■ **WHAT TO WORK ON**: Please restate exactly the lines of the data below, beginning with the line containing "fullname | String | required |" and ending with the last line.

Stored data entries:
┌────────

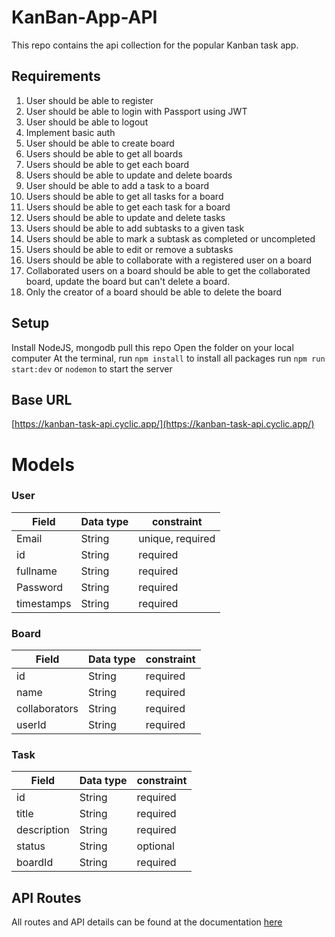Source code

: # KanBan-App-API

This repo contains the api collection for the popular Kanban task app. 

## Requirements
1. User should be able to register
2. User should be able to login with Passport using JWT
3. User should be able to logout
3. Implement basic auth
4. User should be able to create board
5. Users should be able to get all boards
6. Users should be able to get each board 
7. Users should be able to update and delete boards
8. User should be able to add a task to a board
9. Users should be able to get all tasks for a board
10. Users should be able to get each task for a board
11. Users should be able to update and delete tasks
12. Users should be able to add subtasks to a given task
13. Users should be able to mark a subtask as completed or uncompleted
14. Users should be able to edit or remove a subtasks
15. Users should be able to collaborate with a registered user on a board
16. Collaborated users on a board should be able to get the collaborated board, update the board but can't delete a board.
17. Only the creator of a board should be able to delete the board

## Setup
Install NodeJS, mongodb
pull this repo
Open the folder on your local computer
At the terminal, run `npm install` to install all packages
run `npm run start:dev` or `nodemon` to start the server

## Base URL
[https://kanban-task-api.cyclic.app/](https://kanban-task-api.cyclic.app/)

# Models
### User
| Field  | Data type | constraint
| ------------- | ------------- |------------- |
| Email  | String  | unique, required |
| id | String | required |
| fullname | String | required |
| Password | String | required |
| timestamps | String | required |


### Board
| Field  | Data type | constraint
| ------------- | ------------- |------------- |
| id | String | required |
| name | String | required |
| collaborators | String | required |
| userId | String | required |

### Task
| Field  | Data type | constraint
| ------------- | ------------- |------------- |
| id | String | required |
| title | String | required |
| description | String | required |
| status | String | optional |
| boardId | String | required |

## API Routes
All routes and API details can be found at the documentation [here](https://documenter.getpostman.com/view/19697282/2s93CKRFNz)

└────────

■ **WRITTEN RESPONSE**:
| fullname | String | required |
| Password | String | required |
| timestamps | String | required |


### Board
| Field  | Data type | constraint
| ------------- | ------------- |------------- |
| id | String | required |
| name | String | required |
| collaborators | String | required |
| userId | String | required |

### Task
| Field  | Data type | constraint
| ------------- | ------------- |------------- |
| id | String | required |
| title | String | required |
| description | String | required |
| status | String | optional |
| boardId | String | required |

## API Routes
All routes and API details can be found at the documentation [here](https://documenter.getpostman.com/view/19697282/2s93CKRFNz)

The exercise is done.